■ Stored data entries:

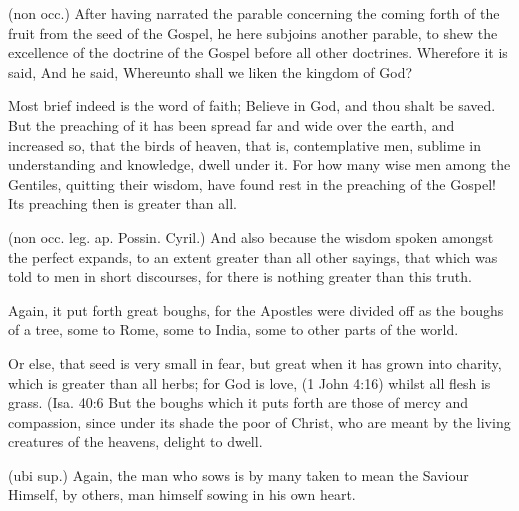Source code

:  

 (non occ.) After having narrated the parable concerning the coming forth of the fruit from the seed of the Gospel, he here subjoins another parable, to shew the excellence of the doctrine of the Gospel before all other doctrines. Wherefore it is said, And he said, Whereunto shall we liken the kingdom of God?

 Most brief indeed is the word of faith; Believe in God, and thou shalt be saved. But the preaching of it has been spread far and wide over the earth, and increased so, that the birds of heaven, that is, contemplative men, sublime in understanding and knowledge, dwell under it. For how many wise men among the Gentiles, quitting their wisdom, have found rest in the preaching of the Gospel! Its preaching then is greater than all.

 (non occ. leg. ap. Possin. Cyril.) And also because the wisdom spoken amongst the perfect expands, to an extent greater than all other sayings, that which was told to men in short discourses, for there is nothing greater than this truth.

 Again, it put forth great boughs, for the Apostles were divided off as the boughs of a tree, some to Rome, some to India, some to other parts of the world.

 Or else, that seed is very small in fear, but great when it has grown into charity, which is greater than all herbs; for God is love, (1 John 4:16) whilst all flesh is grass. (Isa. 40:6 But the boughs which it puts forth are those of mercy and compassion, since under its shade the poor of Christ, who are meant by the living creatures of the heavens, delight to dwell.

 (ubi sup.) Again, the man who sows is by many taken to mean the Saviour Himself, by others, man himself sowing in his own heart.

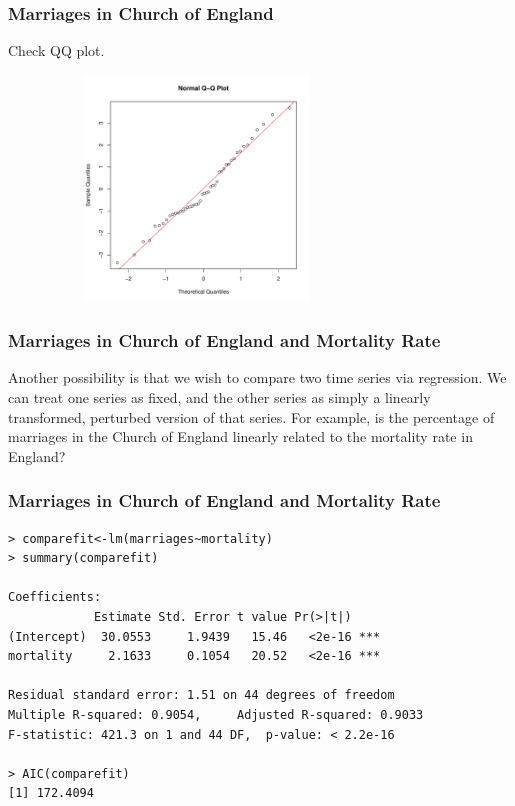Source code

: \documentclass[%
xcolor=pdftex]{beamer}
\begin{document}
\begin{frame}
\frametitle{Marriages in Church of England}

Check QQ plot.

\includegraphics[width=100mm, height=60mm]{pics/qqnormtimefitsq.pdf}

\end{frame}

\begin{frame}
\frametitle{Marriages in Church of England and Mortality Rate}

Another possibility is that we wish to compare two time series via regression.  We can treat one series as fixed, and the other series as simply a linearly transformed, perturbed version of that series. For example, is the percentage of marriages in the Church of England linearly related to the mortality rate in England?

\end{frame}

\begin{frame}[fragile]
\frametitle{Marriages in Church of England and Mortality Rate}

\begin{verbatim}
> comparefit<-lm(marriages~mortality)
> summary(comparefit)

Coefficients:
            Estimate Std. Error t value Pr(>|t|)
(Intercept)  30.0553     1.9439   15.46   <2e-16 ***
mortality     2.1633     0.1054   20.52   <2e-16 ***

Residual standard error: 1.51 on 44 degrees of freedom
Multiple R-squared: 0.9054,     Adjusted R-squared: 0.9033
F-statistic: 421.3 on 1 and 44 DF,  p-value: < 2.2e-16

> AIC(comparefit)
[1] 172.4094
\end{verbatim}

\end{frame}
\end{document}
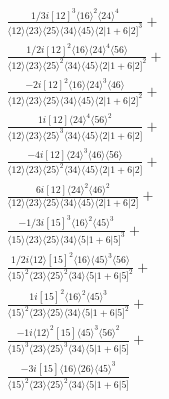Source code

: \documentclass[varwidth, border=5pt]{standalone}
\begin{document}
\begin{my}
$\begin{gathered}
\scriptscriptstyle\frac{1/3i[12]^3\langle16\rangle^2\langle24\rangle^4}{\langle12\rangle\langle23\rangle\langle25\rangle\langle34\rangle\langle45\rangle\langle2|1+6|2]^3}+\\
\scriptscriptstyle\frac{1/2i[12]^2\langle16\rangle\langle24\rangle^4\langle56\rangle}{\langle12\rangle\langle23\rangle\langle25\rangle^2\langle34\rangle\langle45\rangle\langle2|1+6|2]^2}+\\
\scriptscriptstyle\frac{-2i[12]^2\langle16\rangle\langle24\rangle^3\langle46\rangle}{\langle12\rangle\langle23\rangle\langle25\rangle\langle34\rangle\langle45\rangle\langle2|1+6|2]^2}+\\
\scriptscriptstyle\frac{1i[12]\langle24\rangle^4\langle56\rangle^2}{\langle12\rangle\langle23\rangle\langle25\rangle^3\langle34\rangle\langle45\rangle\langle2|1+6|2]}+\\
\scriptscriptstyle\frac{-4i[12]\langle24\rangle^3\langle46\rangle\langle56\rangle}{\langle12\rangle\langle23\rangle\langle25\rangle^2\langle34\rangle\langle45\rangle\langle2|1+6|2]}+\\
\scriptscriptstyle\frac{6i[12]\langle24\rangle^2\langle46\rangle^2}{\langle12\rangle\langle23\rangle\langle25\rangle\langle34\rangle\langle45\rangle\langle2|1+6|2]}+\\
\scriptscriptstyle\frac{-1/3i[15]^3\langle16\rangle^2\langle45\rangle^3}{\langle15\rangle\langle23\rangle\langle25\rangle\langle34\rangle\langle5|1+6|5]^3}+\\
\scriptscriptstyle\frac{1/2i\langle12\rangle[15]^2\langle16\rangle\langle45\rangle^3\langle56\rangle}{\langle15\rangle^2\langle23\rangle\langle25\rangle^2\langle34\rangle\langle5|1+6|5]^2}+\\
\scriptscriptstyle\frac{1i[15]^2\langle16\rangle^2\langle45\rangle^3}{\langle15\rangle^2\langle23\rangle\langle25\rangle\langle34\rangle\langle5|1+6|5]^2}+\\
\scriptscriptstyle\frac{-1i\langle12\rangle^2[15]\langle45\rangle^3\langle56\rangle^2}{\langle15\rangle^3\langle23\rangle\langle25\rangle^3\langle34\rangle\langle5|1+6|5]}+\\
\scriptscriptstyle\frac{-3i[15]\langle16\rangle\langle26\rangle\langle45\rangle^3}{\langle15\rangle^2\langle23\rangle\langle25\rangle^2\langle34\rangle\langle5|1+6|5]}\phantom{+}
\end{gathered}$
\end{my}
\end{document}
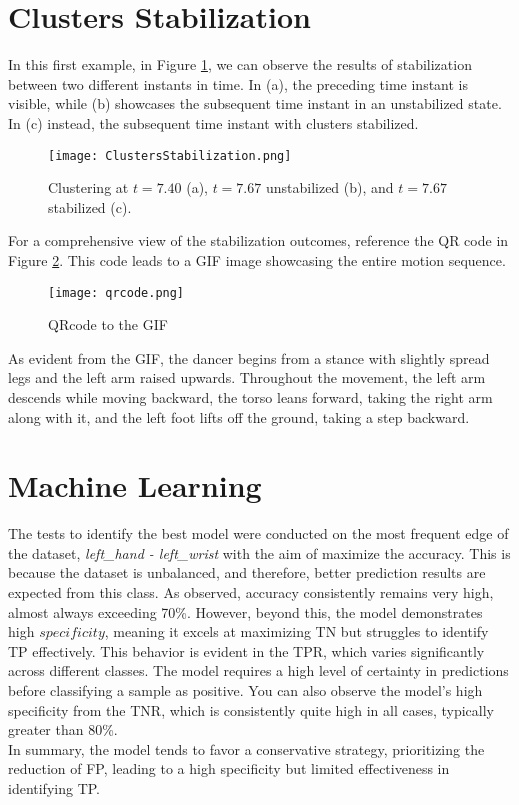 \clearpage

\section{Clusters Stabilization}
In this first example, in Figure \ref{fig:stabilization_results}, we can observe the results of stabilization between two different instants in time. 
In (a), the preceding time instant is visible, while (b) showcases the subsequent time instant in an unstabilized state. 
In (c) instead, the subsequent time instant with clusters stabilized.
\begin{figure}[H]
  \centering
  \texttt{[image: ClustersStabilization.png]}
  \caption{Clustering at $t=7.40$ (a), $t=7.67$ unstabilized (b), and $t=7.67$ stabilized (c).}
  \label{fig:stabilization_results}
\end{figure}

For a comprehensive view of the stabilization outcomes, reference the QR code in Figure \ref{fig:QRcode}. 
This code leads to a GIF image showcasing the entire motion sequence.
\begin{figure}[H]
  \centering
  \texttt{[image: qrcode.png]}
  \caption{QRcode to the GIF}
  \label{fig:QRcode}
\end{figure}

As evident from the GIF, the dancer begins from a stance with slightly spread legs and the left arm raised upwards.
Throughout the movement, the left arm descends while moving backward, the torso leans forward, taking the right arm along with it, and the left foot lifts off the ground, taking a step backward.

\clearpage

\section{Machine Learning}

The tests to identify the best model were conducted on the most frequent edge of the dataset, \textit{left\_hand - left\_wrist} with the aim of maximize the accuracy.
This is because the dataset is unbalanced, and therefore, better prediction results are expected from this class.
As observed, accuracy consistently remains very high, almost always exceeding 70\%.
However, beyond this, the model demonstrates high $specificity$, meaning it excels at maximizing TN but struggles to identify TP effectively.
This behavior is evident in the TPR, which varies significantly across different classes.
The model requires a high level of certainty in predictions before classifying a sample as positive.
You can also observe the model's high specificity from the TNR, which is consistently quite high in all cases, typically greater than 80\%. \\
In summary, the model tends to favor a conservative strategy, prioritizing the reduction of FP, leading to a high specificity but limited effectiveness in identifying TP.

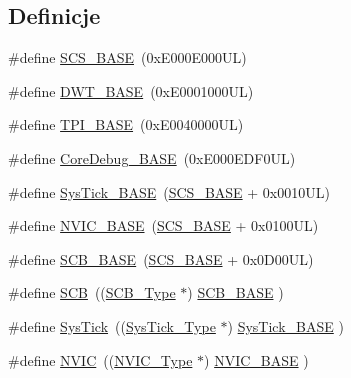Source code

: \subsection*{Definicje}
\begin{DoxyCompactItemize}
\item 
\#define \hyperlink{group___c_m_s_i_s__core__base_ga3c14ed93192c8d9143322bbf77ebf770}{S\+C\+S\+\_\+\+B\+A\+SE}~(0x\+E000\+E000\+U\+L)
\item 
\#define \hyperlink{group___c_m_s_i_s__core__base_gafdab534f961bf8935eb456cb7700dcd2}{D\+W\+T\+\_\+\+B\+A\+SE}~(0x\+E0001000\+U\+L)
\item 
\#define \hyperlink{group___c_m_s_i_s__core__base_ga2b1eeff850a7e418844ca847145a1a68}{T\+P\+I\+\_\+\+B\+A\+SE}~(0x\+E0040000\+U\+L)
\item 
\#define \hyperlink{group___c_m_s_i_s__core__base_ga680604dbcda9e9b31a1639fcffe5230b}{Core\+Debug\+\_\+\+B\+A\+SE}~(0x\+E000\+E\+D\+F0\+U\+L)
\item 
\#define \hyperlink{group___c_m_s_i_s__core__base_ga58effaac0b93006b756d33209e814646}{Sys\+Tick\+\_\+\+B\+A\+SE}~(\hyperlink{group___c_m_s_i_s__core__base_ga3c14ed93192c8d9143322bbf77ebf770}{S\+C\+S\+\_\+\+B\+A\+SE} +  0x0010\+U\+L)
\item 
\#define \hyperlink{group___c_m_s_i_s__core__base_gaa0288691785a5f868238e0468b39523d}{N\+V\+I\+C\+\_\+\+B\+A\+SE}~(\hyperlink{group___c_m_s_i_s__core__base_ga3c14ed93192c8d9143322bbf77ebf770}{S\+C\+S\+\_\+\+B\+A\+SE} +  0x0100\+U\+L)
\item 
\#define \hyperlink{group___c_m_s_i_s__core__base_gad55a7ddb8d4b2398b0c1cfec76c0d9fd}{S\+C\+B\+\_\+\+B\+A\+SE}~(\hyperlink{group___c_m_s_i_s__core__base_ga3c14ed93192c8d9143322bbf77ebf770}{S\+C\+S\+\_\+\+B\+A\+SE} +  0x0\+D00\+U\+L)
\item 
\#define \hyperlink{group___c_m_s_i_s__core__base_gaaaf6477c2bde2f00f99e3c2fd1060b01}{S\+CB}~((\hyperlink{struct_s_c_b___type}{S\+C\+B\+\_\+\+Type}       $\ast$)     \hyperlink{group___c_m_s_i_s__core__base_gad55a7ddb8d4b2398b0c1cfec76c0d9fd}{S\+C\+B\+\_\+\+B\+A\+SE}         )
\item 
\#define \hyperlink{group___c_m_s_i_s__core__base_gacd96c53beeaff8f603fcda425eb295de}{Sys\+Tick}~((\hyperlink{struct_sys_tick___type}{Sys\+Tick\+\_\+\+Type}   $\ast$)     \hyperlink{group___c_m_s_i_s__core__base_ga58effaac0b93006b756d33209e814646}{Sys\+Tick\+\_\+\+B\+A\+SE}     )
\item 
\#define \hyperlink{group___c_m_s_i_s__core__base_gac8e97e8ce56ae9f57da1363a937f8a17}{N\+V\+IC}~((\hyperlink{struct_n_v_i_c___type}{N\+V\+I\+C\+\_\+\+Type}      $\ast$)     \hyperlink{group___c_m_s_i_s__core__base_gaa0288691785a5f868238e0468b39523d}{N\+V\+I\+C\+\_\+\+B\+A\+SE}        )

\end{DoxyCompactItemize}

■ Problem requirements: Tally the lines in the records containing the string "dataset"; output only the tally.

■ Task response: 2